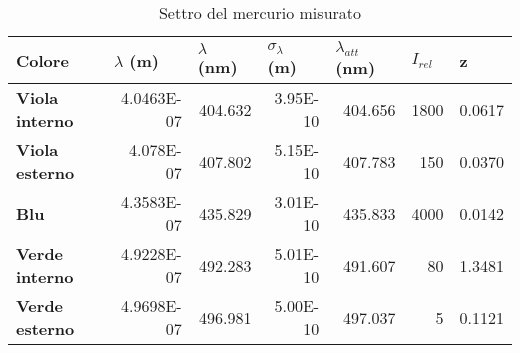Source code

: \documentclass[a4paper,10pt]{article}
\begin{document}
\begin{table}[htbp]
  \centering
  \caption{Settro del mercurio misurato}
  	\medskip
    \begin{tabular}{lrrrrrr}
    \bottomrule
    \rowcolor[rgb]{ .267,  .447,  .769} \textcolor[rgb]{ 1,  1,  1}{\textbf{Colore}} & \multicolumn{1}{l}{\textcolor[rgb]{ 1,  1,  1}{\textbf{$\lambda$ (m)}}} & \multicolumn{1}{l}{\textcolor[rgb]{ 1,  1,  1}{\textbf{$\lambda$ (nm)}}} & \multicolumn{1}{l}{\textcolor[rgb]{ 1,  1,  1}{\textbf{$\sigma _\lambda$ (m)}}} & \multicolumn{1}{l}{\textcolor[rgb]{ 1,  1,  1}{\textbf{$\lambda _{att}$ (nm)}}} & \multicolumn{1}{l}{\textcolor[rgb]{ 1,  1,  1}{\textbf{$I _{rel}$}}} & \multicolumn{1}{l}{\textcolor[rgb]{ 1,  1,  1}{\textbf{z}}} \\
    \toprule
   \rowcolor[rgb]{ .267,  .447,  .769} \textcolor[rgb]{ 1,  1,  1}{\textbf{Viola interno}} & \cellcolor[rgb]{ .851,  .851,  .851} 4.0463E-07 & \cellcolor[rgb]{ .851,  .851,  .851} 404.632 & \cellcolor[rgb]{ .851,  .851,  .851} 3.95E-10 & \cellcolor[rgb]{ .851,  .851,  .851} 404.656 & \cellcolor[rgb]{ .851,  .851,  .851} 1800 & \cellcolor[rgb]{ .851,  .851,  .851} 0.0617 \\
    \rowcolor[rgb]{ .267,  .447,  .769} \textcolor[rgb]{ 1,  1,  1}{\textbf{Viola esterno}} & \cellcolor[rgb]{ 1,  1,  1} 4.078E-07 & \cellcolor[rgb]{ 1,  1,  1} 407.802 & \cellcolor[rgb]{ 1,  1,  1} 5.15E-10 & \cellcolor[rgb]{ 1,  1,  1} 407.783 & \cellcolor[rgb]{ 1,  1,  1} 150 & \cellcolor[rgb]{ 1,  1,  1} 0.0370 \\
    \rowcolor[rgb]{ .267,  .447,  .769} \textcolor[rgb]{ 1,  1,  1}{\textbf{Blu}} & \cellcolor[rgb]{ .851,  .851,  .851} 4.3583E-07 & \cellcolor[rgb]{ .851,  .851,  .851} 435.829 & \cellcolor[rgb]{ .851,  .851,  .851} 3.01E-10 & \cellcolor[rgb]{ .851,  .851,  .851} 435.833 & \cellcolor[rgb]{ .851,  .851,  .851} 4000 & \cellcolor[rgb]{ .851,  .851,  .851} 0.0142 \\
    \rowcolor[rgb]{ .267,  .447,  .769} \textcolor[rgb]{ 1,  1,  1}{\textbf{Verde interno}} & \cellcolor[rgb]{ 1,  1,  1} 4.9228E-07 & \cellcolor[rgb]{ 1,  1,  1} 492.283 & \cellcolor[rgb]{ 1,  1,  1} 5.01E-10 & \cellcolor[rgb]{ 1,  1,  1} 491.607 & \cellcolor[rgb]{ 1,  1,  1} 80 & \cellcolor[rgb]{ 1,  1,  1} 1.3481 \\
    \rowcolor[rgb]{ .267,  .447,  .769} \textcolor[rgb]{ 1,  1,  1}{\textbf{Verde esterno}} & \cellcolor[rgb]{ .851,  .851,  .851} 4.9698E-07 & \cellcolor[rgb]{ .851,  .851,  .851} 496.981 & \cellcolor[rgb]{ .851,  .851,  .851} 5.00E-10 & \cellcolor[rgb]{ .851,  .851,  .851} 497.037 & \cellcolor[rgb]{ .851,  .851,  .851} 5 & \cellcolor[rgb]{ .851,  .851,  .851} 0.1121 \\

\end{tabular}
\end{table}
\end{document}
##########
TASK TO COMPLETE → Would you mind transcribing the material exactly, without the pictures?

SOLUTION →
Source code

: \documentclass[a4paper,10pt]{article}
\begin{document}
\begin{table}[htbp]
  \centering
  \caption{Settro del mercurio misurato}
  	\medskip
    \begin{tabular}{lrrrrrr}
    \bottomrule
    \rowcolor[rgb]{ .267,  .447,  .769} \textcolor[rgb]{ 1,  1,  1}{\textbf{Colore}} & \multicolumn{1}{l}{\textcolor[rgb]{ 1,  1,  1}{\textbf{$\lambda$ (m)}}} & \multicolumn{1}{l}{\textcolor[rgb]{ 1,  1,  1}{\textbf{$\lambda$ (nm)}}} & \multicolumn{1}{l}{\textcolor[rgb]{ 1,  1,  1}{\textbf{$\sigma _\lambda$ (m)}}} & \multicolumn{1}{l}{\textcolor[rgb]{ 1,  1,  1}{\textbf{$\lambda _{att}$ (nm)}}} & \multicolumn{1}{l}{\textcolor[rgb]{ 1,  1,  1}{\textbf{$I _{rel}$}}} & \multicolumn{1}{l}{\textcolor[rgb]{ 1,  1,  1}{\textbf{z}}} \\
    \toprule
   \rowcolor[rgb]{ .267,  .447,  .769} \textcolor[rgb]{ 1,  1,  1}{\textbf{Viola interno}} & \cellcolor[rgb]{ .851,  .851,  .851} 4.0463E-07 & \cellcolor[rgb]{ .851,  .851,  .851} 404.632 & \cellcolor[rgb]{ .851,  .851,  .851} 3.95E-10 & \cellcolor[rgb]{ .851,  .851,  .851} 404.656 & \cellcolor[rgb]{ .851,  .851,  .851} 1800 & \cellcolor[rgb]{ .851,  .851,  .851} 0.0617 \\
    \rowcolor[rgb]{ .267,  .447,  .769} \textcolor[rgb]{ 1,  1,  1}{\textbf{Viola esterno}} & \cellcolor[rgb]{ 1,  1,  1} 4.078E-07 & \cellcolor[rgb]{ 1,  1,  1} 407.802 & \cellcolor[rgb]{ 1,  1,  1} 5.15E-10 & \cellcolor[rgb]{ 1,  1,  1} 407.783 & \cellcolor[rgb]{ 1,  1,  1} 150 & \cellcolor[rgb]{ 1,  1,  1} 0.0370 \\
    \rowcolor[rgb]{ .267,  .447,  .769} \textcolor[rgb]{ 1,  1,  1}{\textbf{Blu}} & \cellcolor[rgb]{ .851,  .851,  .851} 4.3583E-07 & \cellcolor[rgb]{ .851,  .851,  .851} 435.829 & \cellcolor[rgb]{ .851,  .851,  .851} 3.01E-10 & \cellcolor[rgb]{ .851,  .851,  .851} 435.833 & \cellcolor[rgb]{ .851,  .851,  .851} 4000 & \cellcolor[rgb]{ .851,  .851,  .851} 0.0142 \\
    \rowcolor[rgb]{ .267,  .447,  .769} \textcolor[rgb]{ 1,  1,  1}{\textbf{Verde interno}} & \cellcolor[rgb]{ 1,  1,  1} 4.9228E-07 & \cellcolor[rgb]{ 1,  1,  1} 492.283 & \cellcolor[rgb]{ 1,  1,  1} 5.01E-10 & \cellcolor[rgb]{ 1,  1,  1} 491.607 & \cellcolor[rgb]{ 1,  1,  1} 80 & \cellcolor[rgb]{ 1,  1,  1} 1.3481 \\
    \rowcolor[rgb]{ .267,  .447,  .769} \textcolor[rgb]{ 1,  1,  1}{\textbf{Verde esterno}} & \cellcolor[rgb]{ .851,  .851,  .851} 4.9698E-07 & \cellcolor[rgb]{ .851,  .851,  .851} 496.981 & \cellcolor[rgb]{ .851,  .851,  .851} 5.00E-10 & \cellcolor[rgb]{ .851,  .851,  .851} 497.037 & \cellcolor[rgb]{ .851,  .851,  .851} 5 & \cellcolor[rgb]{ .851,  .851,  .851} 0.1121 \\

\end{tabular}
\end{table}
\end{document}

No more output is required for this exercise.